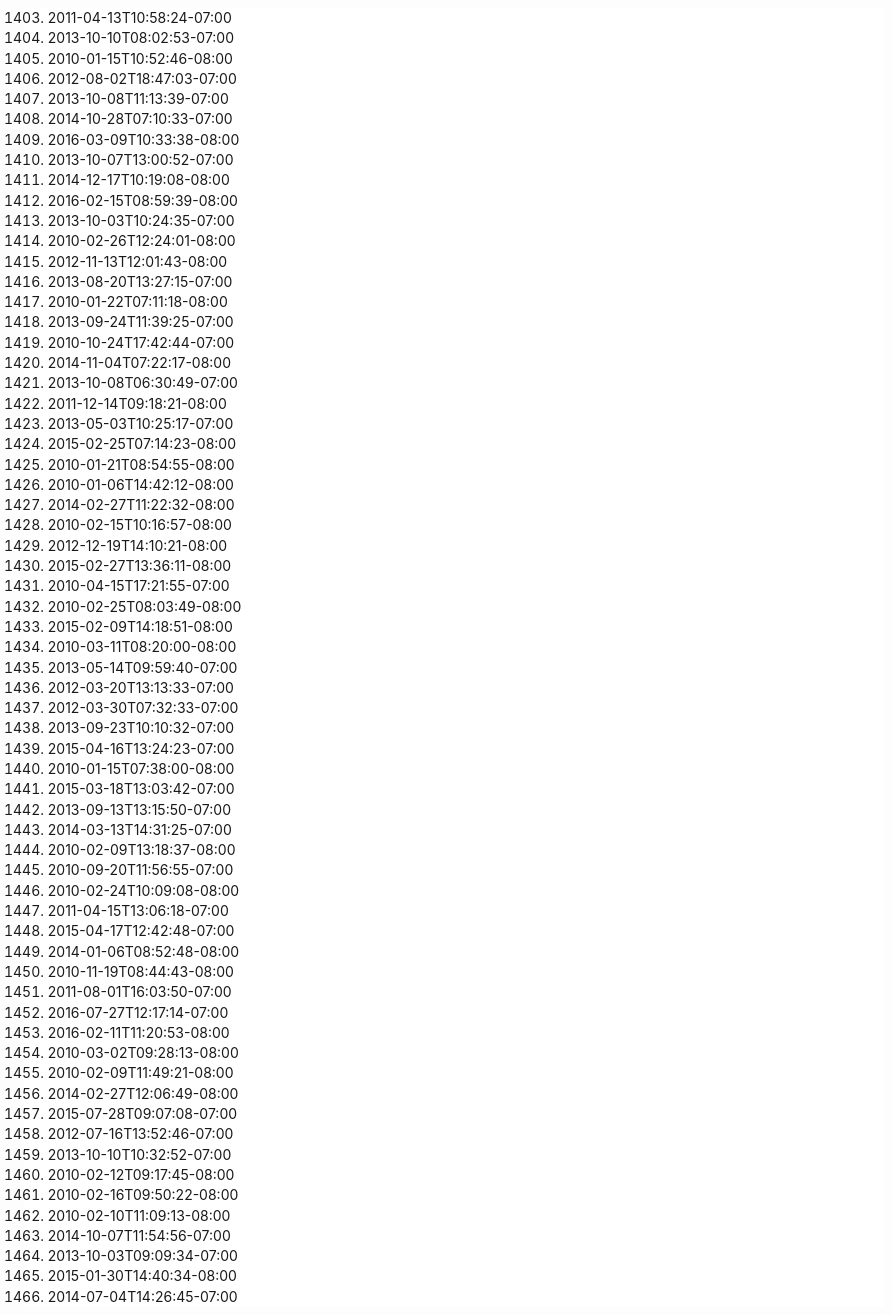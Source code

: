 1403. 2011-04-13T10:58:24-07:00
1404. 2013-10-10T08:02:53-07:00
1405. 2010-01-15T10:52:46-08:00
1406. 2012-08-02T18:47:03-07:00
1407. 2013-10-08T11:13:39-07:00
1408. 2014-10-28T07:10:33-07:00
1409. 2016-03-09T10:33:38-08:00
1410. 2013-10-07T13:00:52-07:00
1411. 2014-12-17T10:19:08-08:00
1412. 2016-02-15T08:59:39-08:00
1413. 2013-10-03T10:24:35-07:00
1414. 2010-02-26T12:24:01-08:00
1415. 2012-11-13T12:01:43-08:00
1416. 2013-08-20T13:27:15-07:00
1417. 2010-01-22T07:11:18-08:00
1418. 2013-09-24T11:39:25-07:00
1419. 2010-10-24T17:42:44-07:00
1420. 2014-11-04T07:22:17-08:00
1421. 2013-10-08T06:30:49-07:00
1422. 2011-12-14T09:18:21-08:00
1423. 2013-05-03T10:25:17-07:00
1424. 2015-02-25T07:14:23-08:00
1425. 2010-01-21T08:54:55-08:00
1426. 2010-01-06T14:42:12-08:00
1427. 2014-02-27T11:22:32-08:00
1428. 2010-02-15T10:16:57-08:00
1429. 2012-12-19T14:10:21-08:00
1430. 2015-02-27T13:36:11-08:00
1431. 2010-04-15T17:21:55-07:00
1432. 2010-02-25T08:03:49-08:00
1433. 2015-02-09T14:18:51-08:00
1434. 2010-03-11T08:20:00-08:00
1435. 2013-05-14T09:59:40-07:00
1436. 2012-03-20T13:13:33-07:00
1437. 2012-03-30T07:32:33-07:00
1438. 2013-09-23T10:10:32-07:00
1439. 2015-04-16T13:24:23-07:00
1440. 2010-01-15T07:38:00-08:00
1441. 2015-03-18T13:03:42-07:00
1442. 2013-09-13T13:15:50-07:00
1443. 2014-03-13T14:31:25-07:00
1444. 2010-02-09T13:18:37-08:00
1445. 2010-09-20T11:56:55-07:00
1446. 2010-02-24T10:09:08-08:00
1447. 2011-04-15T13:06:18-07:00
1448. 2015-04-17T12:42:48-07:00
1449. 2014-01-06T08:52:48-08:00
1450. 2010-11-19T08:44:43-08:00
1451. 2011-08-01T16:03:50-07:00
1452. 2016-07-27T12:17:14-07:00
1453. 2016-02-11T11:20:53-08:00
1454. 2010-03-02T09:28:13-08:00
1455. 2010-02-09T11:49:21-08:00
1456. 2014-02-27T12:06:49-08:00
1457. 2015-07-28T09:07:08-07:00
1458. 2012-07-16T13:52:46-07:00
1459. 2013-10-10T10:32:52-07:00
1460. 2010-02-12T09:17:45-08:00
1461. 2010-02-16T09:50:22-08:00
1462. 2010-02-10T11:09:13-08:00
1463. 2014-10-07T11:54:56-07:00
1464. 2013-10-03T09:09:34-07:00
1465. 2015-01-30T14:40:34-08:00
1466. 2014-07-04T14:26:45-07:00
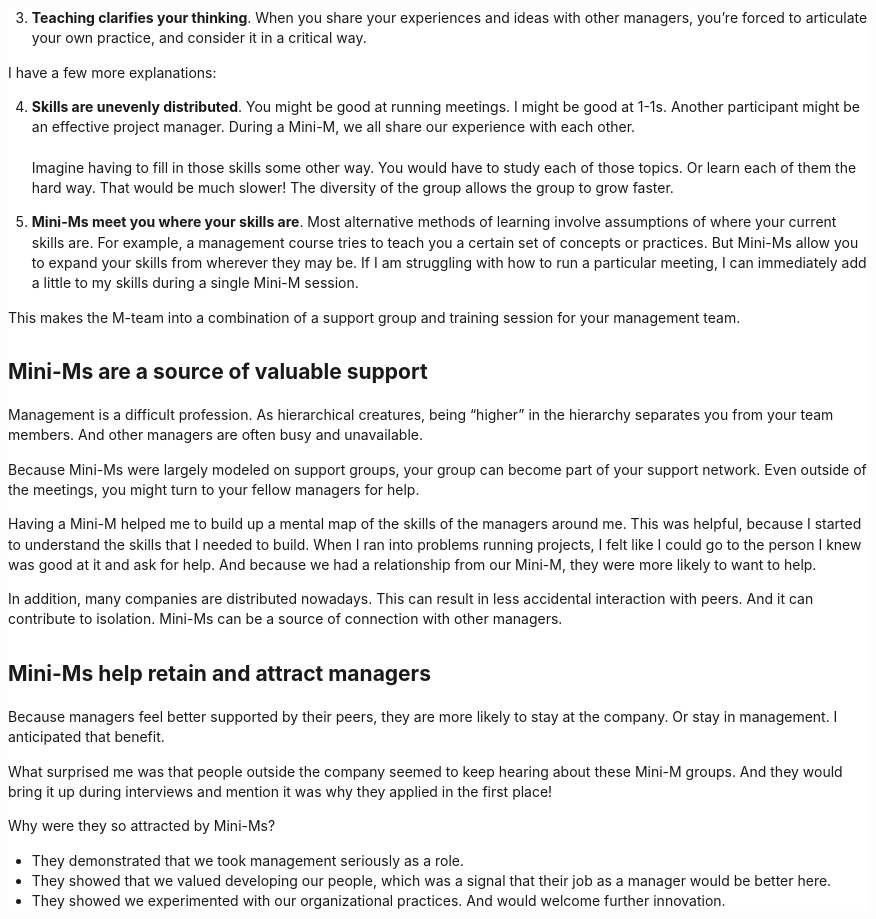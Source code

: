 3. **Teaching clarifies your thinking**. When you share your experiences and ideas with other managers, you’re forced to articulate your own practice, and consider it in a critical way. 

I have a few more explanations:

4. **Skills are unevenly distributed**. You might be good at running meetings. I might be good at 1-1s. Another participant might be an effective project manager. During a Mini-M, we all share our experience with each other.  \
 \
Imagine having to fill in those skills some other way. You would have to study each of those topics. Or learn each of them the hard way. That would be much slower! The diversity of the group allows the group to grow faster. 

5. **Mini-Ms meet you where your skills are**. Most alternative methods of learning involve assumptions of where your current skills are. For example, a management course tries to teach you a certain set of concepts or practices. But Mini-Ms allow you to expand your skills from wherever they may be. If I am struggling with how to run a particular meeting, I can immediately add a little to my skills during a single Mini-M session.  

This makes the M-team into a combination of a support group and training session for your management team. 

## Mini-Ms are a source of valuable support

Management is a difficult profession. As hierarchical creatures, being “higher” in the hierarchy separates you from your team members. And other managers are often busy and unavailable. 

Because Mini-Ms were largely modeled on support groups, your group can become part of your support network. Even outside of the meetings, you might turn to your fellow managers for help. 

Having a Mini-M helped me to build up a mental map of the skills of the managers around me. This was helpful, because I started to understand the skills that I needed to build. When I ran into problems running projects, I felt like I could go to the person I knew was good at it and ask for help. And because we had a relationship from our Mini-M, they were more likely to want to help.

In addition, many companies are distributed nowadays. This can result in less accidental interaction with peers. And it can contribute to isolation. Mini-Ms can be a source of connection with other managers.

## Mini-Ms help retain and attract managers

Because managers feel better supported by their peers, they are more likely to stay at the company. Or stay in management. I anticipated that benefit. 

What surprised me was that people outside the company seemed to keep hearing about these Mini-M groups. And they would bring it up during interviews and mention it was why they applied in the first place! 

Why were they so attracted by Mini-Ms?

* They demonstrated that we took management seriously as a role.
* They showed that we valued developing our people, which was a signal that their job as a manager would be better here.
* They showed we experimented with our organizational practices. And would welcome further innovation.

--------------------

**WHAT YOU NEED TO DO**
Copy the lines of the entries above that mention "This".

**EXERCISE OUTPUT**
This makes the M-team into a combination of a support group and training session for your management team. 
Having a Mini-M helped me to build up a mental map of the skills of the managers around me. This was helpful, because I started to understand the skills that I needed to build. When I ran into problems running projects, I felt like I could go to the person I knew was good at it and ask for help. And because we had a relationship from our Mini-M, they were more likely to want to help.
In addition, many companies are distributed nowadays. This can result in less accidental interaction with peers. And it can contribute to isolation. Mini-Ms can be a source of connection with other managers.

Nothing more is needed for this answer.